### [What the task requires]
Copy out the lines of the records below, and only those lines, from the one with "## Requirements" through the one with "using Helm Chart**", exactly as they appear.

### [Data excerpts]

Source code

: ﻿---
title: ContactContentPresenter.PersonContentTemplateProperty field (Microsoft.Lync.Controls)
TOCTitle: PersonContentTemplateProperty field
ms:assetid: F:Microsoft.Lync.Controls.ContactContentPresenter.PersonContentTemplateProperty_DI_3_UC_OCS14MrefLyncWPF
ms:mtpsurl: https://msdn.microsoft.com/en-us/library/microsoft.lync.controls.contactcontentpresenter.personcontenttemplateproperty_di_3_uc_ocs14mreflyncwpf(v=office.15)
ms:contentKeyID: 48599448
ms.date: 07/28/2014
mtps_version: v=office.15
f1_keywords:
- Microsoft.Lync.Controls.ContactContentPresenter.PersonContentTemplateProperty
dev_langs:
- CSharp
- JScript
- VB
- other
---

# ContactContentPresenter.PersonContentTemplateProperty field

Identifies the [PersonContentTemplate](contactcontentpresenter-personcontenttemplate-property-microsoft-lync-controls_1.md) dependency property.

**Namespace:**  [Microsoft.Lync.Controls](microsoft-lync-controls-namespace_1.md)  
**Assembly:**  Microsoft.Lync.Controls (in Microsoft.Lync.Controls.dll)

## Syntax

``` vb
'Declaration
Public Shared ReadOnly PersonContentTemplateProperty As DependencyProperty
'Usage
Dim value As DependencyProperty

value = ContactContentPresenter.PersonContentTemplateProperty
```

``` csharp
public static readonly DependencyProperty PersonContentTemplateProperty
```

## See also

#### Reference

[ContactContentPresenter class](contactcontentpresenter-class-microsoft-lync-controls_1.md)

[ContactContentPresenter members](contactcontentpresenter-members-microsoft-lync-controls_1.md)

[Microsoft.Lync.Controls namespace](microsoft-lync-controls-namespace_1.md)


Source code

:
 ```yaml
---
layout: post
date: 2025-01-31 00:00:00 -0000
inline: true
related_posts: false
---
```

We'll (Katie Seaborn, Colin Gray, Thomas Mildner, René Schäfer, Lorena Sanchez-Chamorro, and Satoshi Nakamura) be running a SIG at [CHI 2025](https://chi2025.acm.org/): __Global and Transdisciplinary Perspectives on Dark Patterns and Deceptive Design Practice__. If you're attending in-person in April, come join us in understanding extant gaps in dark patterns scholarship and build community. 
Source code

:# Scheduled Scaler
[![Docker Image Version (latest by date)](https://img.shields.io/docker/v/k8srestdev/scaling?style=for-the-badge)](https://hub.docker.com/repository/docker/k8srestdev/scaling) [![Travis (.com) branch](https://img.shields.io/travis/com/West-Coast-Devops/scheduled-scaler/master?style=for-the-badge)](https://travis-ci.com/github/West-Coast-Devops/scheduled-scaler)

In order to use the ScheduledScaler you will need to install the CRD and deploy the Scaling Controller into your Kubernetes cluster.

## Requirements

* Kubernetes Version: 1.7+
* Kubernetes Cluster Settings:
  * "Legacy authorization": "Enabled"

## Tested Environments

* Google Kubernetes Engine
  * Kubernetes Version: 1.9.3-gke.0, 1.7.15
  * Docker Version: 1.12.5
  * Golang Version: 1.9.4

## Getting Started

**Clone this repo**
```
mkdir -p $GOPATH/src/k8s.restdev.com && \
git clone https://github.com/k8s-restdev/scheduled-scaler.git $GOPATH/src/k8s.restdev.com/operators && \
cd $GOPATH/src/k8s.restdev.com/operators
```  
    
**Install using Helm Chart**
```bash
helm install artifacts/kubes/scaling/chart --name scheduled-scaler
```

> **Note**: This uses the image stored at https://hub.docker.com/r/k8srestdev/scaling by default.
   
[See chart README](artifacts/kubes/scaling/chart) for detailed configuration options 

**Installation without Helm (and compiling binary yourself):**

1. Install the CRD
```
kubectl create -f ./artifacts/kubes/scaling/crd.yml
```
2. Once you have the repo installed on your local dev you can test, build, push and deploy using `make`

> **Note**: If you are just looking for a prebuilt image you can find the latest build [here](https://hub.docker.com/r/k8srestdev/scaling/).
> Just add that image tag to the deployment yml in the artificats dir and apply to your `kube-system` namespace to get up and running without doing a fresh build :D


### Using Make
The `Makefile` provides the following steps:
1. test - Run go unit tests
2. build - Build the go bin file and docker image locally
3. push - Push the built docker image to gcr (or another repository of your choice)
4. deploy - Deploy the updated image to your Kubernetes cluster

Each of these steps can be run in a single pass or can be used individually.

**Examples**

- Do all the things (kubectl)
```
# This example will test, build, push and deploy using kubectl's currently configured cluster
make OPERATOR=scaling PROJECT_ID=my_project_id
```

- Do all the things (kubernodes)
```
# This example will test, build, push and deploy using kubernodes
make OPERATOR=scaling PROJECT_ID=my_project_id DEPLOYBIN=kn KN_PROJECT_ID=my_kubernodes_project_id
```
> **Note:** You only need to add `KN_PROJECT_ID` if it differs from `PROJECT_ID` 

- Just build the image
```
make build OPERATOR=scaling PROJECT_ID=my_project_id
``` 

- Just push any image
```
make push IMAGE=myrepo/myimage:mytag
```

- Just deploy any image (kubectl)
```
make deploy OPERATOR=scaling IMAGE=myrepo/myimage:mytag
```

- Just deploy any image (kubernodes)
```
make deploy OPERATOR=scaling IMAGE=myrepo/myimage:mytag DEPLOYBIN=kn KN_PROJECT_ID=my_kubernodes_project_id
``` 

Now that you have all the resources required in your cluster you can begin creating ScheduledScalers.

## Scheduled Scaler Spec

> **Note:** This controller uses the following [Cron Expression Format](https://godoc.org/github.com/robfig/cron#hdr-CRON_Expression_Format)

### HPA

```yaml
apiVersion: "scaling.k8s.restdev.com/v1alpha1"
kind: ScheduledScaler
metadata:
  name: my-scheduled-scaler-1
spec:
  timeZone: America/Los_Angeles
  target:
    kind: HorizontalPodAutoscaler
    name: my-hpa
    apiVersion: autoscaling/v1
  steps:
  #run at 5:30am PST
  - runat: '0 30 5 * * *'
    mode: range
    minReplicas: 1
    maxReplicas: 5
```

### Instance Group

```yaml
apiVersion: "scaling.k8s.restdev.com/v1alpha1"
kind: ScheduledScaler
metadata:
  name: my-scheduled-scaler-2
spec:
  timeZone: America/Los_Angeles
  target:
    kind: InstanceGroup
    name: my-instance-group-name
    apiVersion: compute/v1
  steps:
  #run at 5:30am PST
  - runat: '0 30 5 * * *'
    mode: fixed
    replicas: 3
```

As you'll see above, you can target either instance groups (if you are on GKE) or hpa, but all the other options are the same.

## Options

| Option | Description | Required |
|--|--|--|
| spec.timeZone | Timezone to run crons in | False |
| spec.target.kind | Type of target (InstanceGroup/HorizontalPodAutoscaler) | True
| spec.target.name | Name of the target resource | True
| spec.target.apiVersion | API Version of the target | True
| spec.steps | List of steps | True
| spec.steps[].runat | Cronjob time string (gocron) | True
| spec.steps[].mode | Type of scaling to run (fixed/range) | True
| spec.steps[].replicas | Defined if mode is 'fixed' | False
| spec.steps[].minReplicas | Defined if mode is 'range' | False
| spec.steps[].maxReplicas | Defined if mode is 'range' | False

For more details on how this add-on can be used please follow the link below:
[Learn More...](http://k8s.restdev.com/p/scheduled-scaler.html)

### [Solution]
## Requirements

* Kubernetes Version: 1.7+
* Kubernetes Cluster Settings:
  * "Legacy authorization": "Enabled"

## Tested Environments

* Google Kubernetes Engine
  * Kubernetes Version: 1.9.3-gke.0, 1.7.15
  * Docker Version: 1.12.5
  * Golang Version: 1.9.4

## Getting Started

**Clone this repo**
```
mkdir -p $GOPATH/src/k8s.restdev.com && \
git clone https://github.com/k8s-restdev/scheduled-scaler.git $GOPATH/src/k8s.restdev.com/operators && \
cd $GOPATH/src/k8s.restdev.com/operators
```  
    
**Install using Helm Chart**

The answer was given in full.